This post starts a series discussing Rex Reed’s review of If I Were You (2013), a film which critics generally did not take to. Of the many negative reviews of this movie, Reed’s stands out to me as expressing the most dislike. His review is useful for analyzing some features of argument; recognizing the elements involved in creating and delivering an argument will help you argue (and therefore write) more successfully. If you haven’t seen the movie yet, you may want to stop reading this for now until you’ve had a chance to watch it. Being familiar with the film will help you understand Reed’s argument and its components.
Reed is a fairly well known movie critic, currently writing reviews for the New York Observer.
Reed’s opening sentence is, “The people responsible for a hapless load of bunk called If I Were You can only be described as delusional.” This provides an opportunity to look at an element of argument called tone.
Tone concerns the both the way you aim to present yourself to others, as well as the way they ultimately perceive you. When presenting an idea in speech or writing, you ask yourself, “How do I want to come across to others?” When hearing or reading the ideas of others, you ask yourself (often unconsciously), “How is this person coming across?”
Tone is usually described by adjectives. To me, the tone of Reed’s opening sentence is negative, harsh, disparaging, insulting, and entertaining. Did Reed intend to come across this way? Most likely, as we’ll see when we look at the rest of the review.
Closely tied to tone is an element of argument called ethos. Ethos concerns your determinations about the author’s character, credentials on the topic, trustworthiness, and ultimately, persuasiveness. You can ask yourself a number of questions to arrive at your conclusions about the author’s ethos.
First, is the person making the argument qualified to speak or write on the topic?
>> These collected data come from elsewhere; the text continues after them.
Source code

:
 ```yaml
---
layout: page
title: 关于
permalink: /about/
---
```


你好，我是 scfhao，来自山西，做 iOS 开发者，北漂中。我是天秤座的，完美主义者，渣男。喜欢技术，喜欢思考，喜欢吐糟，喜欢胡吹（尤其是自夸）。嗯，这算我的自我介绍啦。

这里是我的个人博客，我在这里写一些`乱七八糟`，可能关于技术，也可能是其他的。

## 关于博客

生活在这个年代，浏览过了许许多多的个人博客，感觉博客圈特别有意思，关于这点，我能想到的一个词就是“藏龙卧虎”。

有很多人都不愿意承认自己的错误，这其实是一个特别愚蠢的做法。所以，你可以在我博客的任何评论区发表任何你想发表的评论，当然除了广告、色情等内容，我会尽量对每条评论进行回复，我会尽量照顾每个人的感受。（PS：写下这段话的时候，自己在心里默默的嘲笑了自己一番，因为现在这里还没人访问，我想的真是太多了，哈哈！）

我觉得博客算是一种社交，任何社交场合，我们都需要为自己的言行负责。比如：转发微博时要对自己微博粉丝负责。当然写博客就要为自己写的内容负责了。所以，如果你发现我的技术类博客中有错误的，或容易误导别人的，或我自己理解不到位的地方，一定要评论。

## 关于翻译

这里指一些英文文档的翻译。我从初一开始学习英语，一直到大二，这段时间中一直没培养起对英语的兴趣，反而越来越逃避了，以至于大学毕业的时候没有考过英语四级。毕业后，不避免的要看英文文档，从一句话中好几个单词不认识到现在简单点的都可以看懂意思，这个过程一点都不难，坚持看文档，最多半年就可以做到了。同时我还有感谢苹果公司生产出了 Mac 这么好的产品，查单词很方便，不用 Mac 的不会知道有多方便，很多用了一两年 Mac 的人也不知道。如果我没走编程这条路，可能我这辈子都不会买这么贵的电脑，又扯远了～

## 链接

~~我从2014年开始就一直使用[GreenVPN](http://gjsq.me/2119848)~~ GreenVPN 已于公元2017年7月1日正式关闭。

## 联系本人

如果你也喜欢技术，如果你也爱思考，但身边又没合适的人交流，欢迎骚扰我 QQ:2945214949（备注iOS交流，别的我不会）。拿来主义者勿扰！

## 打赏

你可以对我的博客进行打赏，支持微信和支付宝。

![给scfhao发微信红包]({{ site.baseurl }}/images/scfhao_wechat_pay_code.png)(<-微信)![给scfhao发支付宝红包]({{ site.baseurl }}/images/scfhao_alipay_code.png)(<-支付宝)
In the case of this movie review, we can say that yes, Reed is qualified to offer his opinion. He has been a professional movie critic for decades, writing for respected publications.
(Let’s note that a lack of credentials on the part of the author does not necessarily mean that the argument isn’t worthy of consideration. A person with no formal schooling or experience in history could still be capable of writing a cogent analysis of a given historical event. But a solid track record of education and experience on a topic gives the writer a measure of instant credibility.)
Other ethos questions include, Is this person trustworthy? Is the argument well-supported? Has the author thought through both sides of an issue? What are his motivations? Does he appear to be a person of good sense? If you have already read through Reed’s review, you may be able to answer some of those questions at this point.
That’s probably enough for now. More excitement to come, don’t worry.